Al-Khater expressed the view that the decision by three Gulf states, in addition to Egypt, to impose an air, sea and land blockade on Qatar was tantamount to an act of war, but also insisted that the country would be able to weather the storm. Al-Khater attributed Qatar’s fortitude to two critical factors: the natural resources which buoyed the economy and what the speaker called “sound economic policies”. He went on to add that it was these two factors which had helped to create Qatar’s economic boom, which also drove forward greater self-reliance within the Qatari economy, something which was increasingly vital with the barring of food exports to Qatar from Saudi Arabia.
Al-Khater was quick to add, however, that the crisis in Gulf relations was an invaluable opportunity for Qatar to reexamine its trade arrangements and how Doha had so far presided over a series of import monopolies which had driven up the cost of living in the country for ordinary residents. The speaker insisted that the present crisis should be a wake-up call for Qataris who should not let the country return to the pre-crisis status quo, pointing out that the three Gulf states leading the siege on Qatar had also ruined the regional business environment and the chances for Gulf-wide economic integration. Al-Khater also underscored the need to ensure that the post-crisis Qatari economy would be able to weather the vagaries of oil price fluctuations, and that the country’s academic institutions—and particularly Qatar University—be used to better guide the country’s economic development.

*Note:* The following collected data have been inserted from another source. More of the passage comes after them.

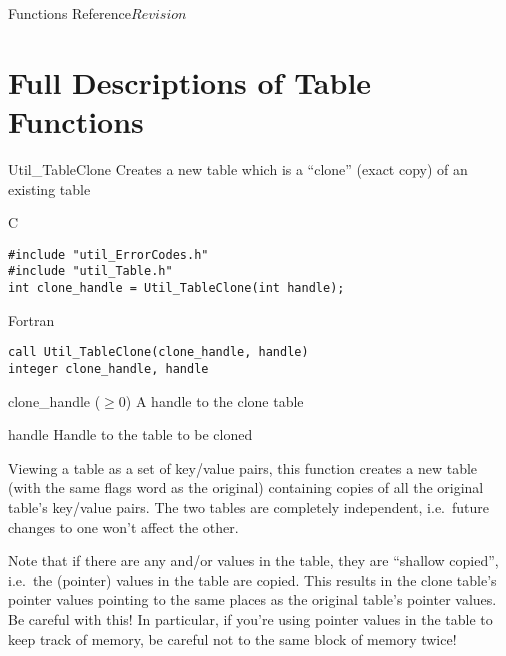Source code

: \begin{cactuspart}{ Functions Reference}{}{$Revision$}

\chapter{Full Descriptions of Table Functions}


\begin{FunctionDescription}{Util\_TableClone}
\label{Util-TableClone}
Creates a new table which is a ``clone'' (exact copy) of an existing
table

\begin{SynopsisSection}
\begin{Synopsis}{C}
\begin{verbatim}
#include "util_ErrorCodes.h"
#include "util_Table.h"
int clone_handle = Util_TableClone(int handle);
\end{verbatim}
\end{Synopsis}
\begin{Synopsis}{Fortran}
\begin{verbatim}
call Util_TableClone(clone_handle, handle)
integer clone_handle, handle
\end{verbatim}
\end{Synopsis}
\end{SynopsisSection}

\begin{ResultSection}
\begin{Result}{clone\_handle ($\ge 0$)}
A handle to the clone table
\end{Result}
\end{ResultSection}

\begin{ParameterSection}
\begin{Parameter}{handle}
Handle to the table to be cloned
\end{Parameter}
\end{ParameterSection}

\begin{Discussion}
Viewing a table as a set of key/value pairs, this function creates
a new table (with the same flags word as the original) containing
copies of all the original table's key/value pairs.  The two tables
are completely independent, i.e.\ future changes to one won't affect
the other.

Note that if there are any  and/or 
values in the table, they are ``shallow copied'', i.e.\ the (pointer)
values in the table are copied.  This results in the clone table's
pointer values pointing to the same places as the original table's
pointer values.  Be careful with this!  In particular,
if you're using pointer values in the table to keep track of
 memory, be careful not to 
the same block of memory twice!


\end{Discussion}
\end{FunctionDescription}
\end{cactuspart}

Following Khalid Al-Khater, Mohammed Al-Khulaifi offered a presentation focusing on the legal aspects of the intra-Gulf crisis. Al-Khulaifi explained that international law, as well as international human rights law, provided a framework through which the present crisis between the Gulf states could best be analyzed. Al-Khulaifi delivered a presentation discussing both the norms of international law, including international maritime law, which the three Gulf countries and Egypt had violated by the terms of their blockade on Qatar as well as the channels of arbitration available to Qatar to seek recourse for the damages done.
Said Al-Khulaifi, the decision to blockade Qatar contravened the guiding principles of international law, which allowed for the use of force between states only for the purposes of self-defense. One particular area of international law which the blockade, which prevented Qatari planes from transiting in the airspace of neighboring countries, broke was the 1944 Chicago Convention on International Civilian Aviation, which allowed one country to block the transit of the airplanes of another only in times of war.
Majed Al-Ansari was the third and final speaker to address the audience, with a presentation that provided a historical background for the crisis. According to Al-Ansari, the present crisis in Gulf relations is an inevitable consequence of the “handover from one generation to the next” within the ruling families of the Gulf states. Alluding to Saudi Arabia, he explained that the fate of the Arabian Peninsula has been subject to machinations aimed at “passing power on from father to son after decades during which the handover of power was ‘lateral’ [among the sons of King Abdulaziz]”. Al-Ansari explained that the crisis in Gulf relations uncovered the deep-seated divisions which plagued the Gulf Cooperation Council, which was never as united as it presented itself to the world, according to the speaker. Al-Ansari added that it was high time for the Gulf states to abandon the charade that they had put on of being entirely in harmony with each other and of ignoring the fractures which exist between them. One particular fault line, said Al-Ansari, was the question of the Arab Spring which had divided the region into an irredentist camp and another which was firmly on the side of the popular will—and of which Qatar was a leading player. Commenting on how this crisis will impact Qatar domestically, in the long run, Al-Ansari quoted Qatari Foreign Minister Sheikh Mohammed Bin Abdulrahman Al-Thani who pointed out during a recent visit to Chatham House in London, that “Qatar was not [itself] a democracy”, but that the country was looking forward to greater popular participation in politics.